Un nouvel appauvrissement de la dimension communicationnelle de la prose sanantonienne, qui se voit ici privée d’un élément ludique essentiel, alors même que la langue anglaise use fréquemment d’incises néologiques selon le principe du « tour résultatif », qui cumule une action et un résultat ou une manière.

On peut constater dans d’autres langues et pour d’autres traducteurs la sous exploitation des possibilités de traduction créative contenues dans la langue cible.

Quelles anecdotes marquantes relatives aux travaux et témoignages des traducteurs de San-Antonio pouvez-vous partager avec nous ?

Il y en a beaucoup et le roi en est sans doute Guennadi Barsoukov, qui habite une jolie ville d’eaux dans le Caucase, où il traduit, fait éditer et vend lui-même, chaque jour, San-Antonio en Russe.
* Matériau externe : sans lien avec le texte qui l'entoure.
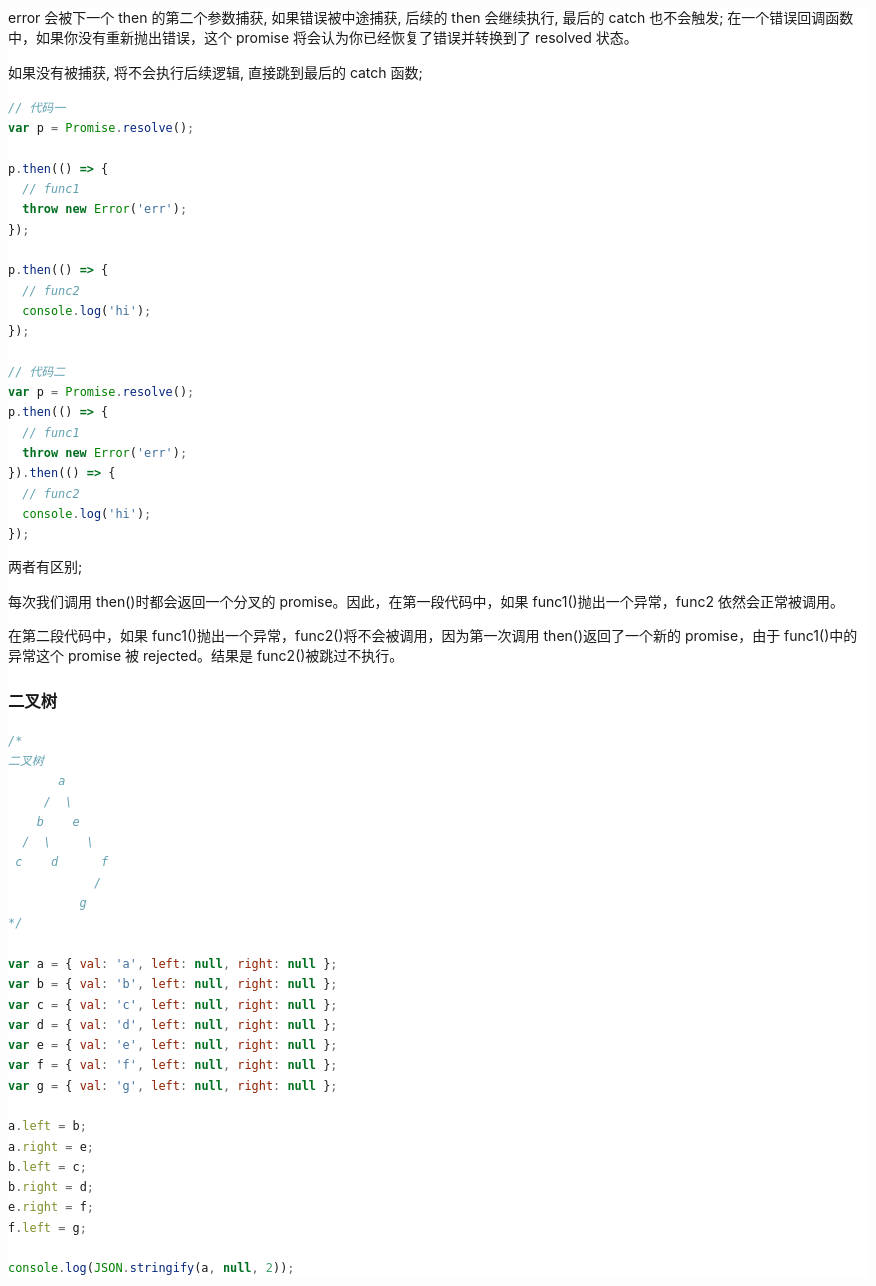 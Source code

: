 error 会被下一个 then 的第二个参数捕获, 如果错误被中途捕获, 后续的 then 会继续执行, 最后的 catch 也不会触发;
在一个错误回调函数中，如果你没有重新抛出错误，这个 promise 将会认为你已经恢复了错误并转换到了 resolved 状态。

如果没有被捕获, 将不会执行后续逻辑, 直接跳到最后的 catch 函数;

```js
// 代码一
var p = Promise.resolve();

p.then(() => {
  // func1
  throw new Error('err');
});

p.then(() => {
  // func2
  console.log('hi');
});

// 代码二
var p = Promise.resolve();
p.then(() => {
  // func1
  throw new Error('err');
}).then(() => {
  // func2
  console.log('hi');
});
```

两者有区别;

每次我们调用 then()时都会返回一个分叉的 promise。因此，在第一段代码中，如果 func1()抛出一个异常，func2 依然会正常被调用。

在第二段代码中，如果 func1()抛出一个异常，func2()将不会被调用，因为第一次调用 then()返回了一个新的 promise，由于 func1()中的异常这个 promise 被 rejected。结果是 func2()被跳过不执行。

### 二叉树

```js
/*
二叉树
       a
     /  \
    b    e
  /  \     \
 c    d      f
            /
          g
*/

var a = { val: 'a', left: null, right: null };
var b = { val: 'b', left: null, right: null };
var c = { val: 'c', left: null, right: null };
var d = { val: 'd', left: null, right: null };
var e = { val: 'e', left: null, right: null };
var f = { val: 'f', left: null, right: null };
var g = { val: 'g', left: null, right: null };

a.left = b;
a.right = e;
b.left = c;
b.right = d;
e.right = f;
f.left = g;

console.log(JSON.stringify(a, null, 2));
```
Il a eu toute sorte de démêlées avec des institutions et des fonctionnaires, et cela va de l’ ambassade de France à la police des parcs et jardins. Quand il les raconte, c’est du Gogol. Il a aussi fait des tas de rencontres avec des stars et des personnalités, qui lisaient San-Antonio, il a eu des prix littéraires, des invitations dans les médias, des tirages à 100 000 exemplaires. J’ai publié deux longues interviews avec Guennadi dans Le Monde de San-Antonio, la dernière dans le numéro 79 paru cet hiver, avec un article de présentation intitulé en hommage à son travail, l’oracle de Jeleznovodsk.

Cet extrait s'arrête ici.